I guess I'm also wondering if there is anything I can do to improve the sound beyond the standard "get better heads."

Thanks,
John
 

Humdrummer_

Junior Member
Well it depends how many tools you have access too as to what you can do, I've heard people removing plys and making the shells thinner but I'm not the person to ask. Cheap kits use poplar or basswood and beyond buying new shells there's nothing you can do about that as far as I know. New heads are a great option as you said. As is proper tuning. That's all I can think of really. Hope it helped, good luck :)
 

jabster

Junior Member
Well it depends how many tools you have access too as to what you can do, I've heard people removing plys and making the shells thinner but I'm not the person to ask. Cheap kits use poplar or basswood and beyond buying new shells there's nothing you can do about that as far as I know. New heads are a great option as you said. As is proper tuning. That's all I can think of really. Hope it helped, good luck :)
So basically, it boils down to the wood then.

I'm not going to remove plys tho. That sounds way to dangerous. And expensive after I break them.

Thanks,
John
 

Humdrummer_

Junior Member
So basically, it boils down to the wood then.

I'm not going to remove plys tho. That sounds way to dangerous. And expensive after I break them.

Thanks,
John
Yeah I wouldn't go anywhere near that either, most of the sound is from the heads as I'm sure you know. So yeah basically more expensive kits use different woods (birch for example) and have more lugs, 8 or 10 rather than 6 on cheaper kits. But add new heads and it will sound much better! And it's not the about the kit is about how you play it, don't worry too much. :)
 

KamaK

Platinum Member
Is it one of these?



It will probably play/perform just like any other 9-ply poplar set. Generally,with good heads and decent bearing edges, they will sound quite usable. Nothing phenomenal, but usable.

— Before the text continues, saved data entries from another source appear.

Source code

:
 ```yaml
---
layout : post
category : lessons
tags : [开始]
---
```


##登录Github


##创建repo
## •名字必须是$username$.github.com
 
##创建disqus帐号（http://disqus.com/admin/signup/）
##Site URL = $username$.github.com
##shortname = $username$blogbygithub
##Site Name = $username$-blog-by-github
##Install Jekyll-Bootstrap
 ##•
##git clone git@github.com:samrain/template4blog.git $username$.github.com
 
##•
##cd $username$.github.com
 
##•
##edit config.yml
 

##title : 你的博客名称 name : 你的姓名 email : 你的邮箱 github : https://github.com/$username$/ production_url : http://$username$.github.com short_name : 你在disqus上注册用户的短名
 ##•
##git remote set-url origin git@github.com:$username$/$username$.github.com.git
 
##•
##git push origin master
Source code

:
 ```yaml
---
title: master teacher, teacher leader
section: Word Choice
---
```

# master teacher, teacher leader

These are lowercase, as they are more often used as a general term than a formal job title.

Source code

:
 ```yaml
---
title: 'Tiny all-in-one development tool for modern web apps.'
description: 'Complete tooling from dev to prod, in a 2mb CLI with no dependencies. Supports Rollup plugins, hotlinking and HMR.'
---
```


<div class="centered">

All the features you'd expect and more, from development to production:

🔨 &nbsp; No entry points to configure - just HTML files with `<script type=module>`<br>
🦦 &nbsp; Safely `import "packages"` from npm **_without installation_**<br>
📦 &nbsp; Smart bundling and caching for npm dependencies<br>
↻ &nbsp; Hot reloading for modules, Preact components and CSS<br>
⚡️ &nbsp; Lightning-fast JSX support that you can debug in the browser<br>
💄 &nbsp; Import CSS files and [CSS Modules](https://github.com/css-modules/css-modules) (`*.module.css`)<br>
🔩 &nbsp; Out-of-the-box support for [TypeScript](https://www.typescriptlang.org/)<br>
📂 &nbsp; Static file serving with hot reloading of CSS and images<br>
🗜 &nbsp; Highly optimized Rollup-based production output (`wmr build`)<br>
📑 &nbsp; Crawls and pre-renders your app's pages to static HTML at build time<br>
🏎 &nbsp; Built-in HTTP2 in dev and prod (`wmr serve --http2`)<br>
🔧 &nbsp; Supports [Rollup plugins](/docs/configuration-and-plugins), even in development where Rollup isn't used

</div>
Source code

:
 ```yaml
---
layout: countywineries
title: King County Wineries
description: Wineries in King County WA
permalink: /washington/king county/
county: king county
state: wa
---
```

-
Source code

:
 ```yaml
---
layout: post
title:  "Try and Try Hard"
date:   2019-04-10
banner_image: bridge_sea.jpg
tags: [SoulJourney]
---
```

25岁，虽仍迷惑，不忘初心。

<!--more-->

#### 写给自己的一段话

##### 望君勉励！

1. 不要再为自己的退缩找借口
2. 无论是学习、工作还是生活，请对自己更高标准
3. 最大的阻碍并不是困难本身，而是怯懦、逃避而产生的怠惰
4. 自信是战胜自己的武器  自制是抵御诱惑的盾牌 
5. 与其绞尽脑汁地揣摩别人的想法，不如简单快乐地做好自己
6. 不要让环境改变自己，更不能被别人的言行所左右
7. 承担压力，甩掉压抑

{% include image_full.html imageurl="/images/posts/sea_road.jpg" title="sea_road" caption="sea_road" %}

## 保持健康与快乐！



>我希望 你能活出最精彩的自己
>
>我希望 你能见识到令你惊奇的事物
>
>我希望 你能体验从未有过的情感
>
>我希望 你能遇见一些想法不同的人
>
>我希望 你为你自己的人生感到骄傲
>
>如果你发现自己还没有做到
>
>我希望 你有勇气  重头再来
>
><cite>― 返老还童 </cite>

Most of the complaints regarding kits like that tend to be about bent hoops, stripped wing nuts on the L-Bars, broken BD spurs, etc. The snares tend to be lackluster as well.
 

pgm554

Platinum Member
Hi.

So I have a cheap drum set (Thor, bought in the last 80's) which has been in storage for about 20 years, and I am now trying to get it set up again, make it sound better, etc.

To make it sound decent, I know to buy new heads (will buy some Evans or Remo coated heads soon), tune it, put a pillow in the base drum, tape on the batter head, etc., I've done most of that.

In addition to that, I've also cut the toms shorter by 4 inches (for more flexibility in positioning), sanded the ends flat (they were quite bad), and recut the bearing edges.

But what really makes a cheap drum set so crappy sounding?

Besides crappy bearing edges, what else?

Is it the wood type? Number of plys?

I'm talking about low to mid end here. Obviously at a certain price point you get better woods, better selection of laminate sheets, etc. But in the low to mid range, since they aren't great to begin with, why not just go as cheap as possible and replace the heads, etc.

Also, I'm just asking about the drums themselves, not cymbals, hardware, etc.

I guess I'm also wondering if there is anything I can do to improve the sound beyond the standard "get better heads."

Thanks,
John
Lot's of things ,cheap fittings (breaking ,rusting),bad glue jobs (ply and cover separation),warped hoops ,drums out of round or warping,drums not sonically matching
 

jabster

Junior Member
KamaK, yes!

That is it exactly!

Well, "was" at this point since I cut it down and repainted it.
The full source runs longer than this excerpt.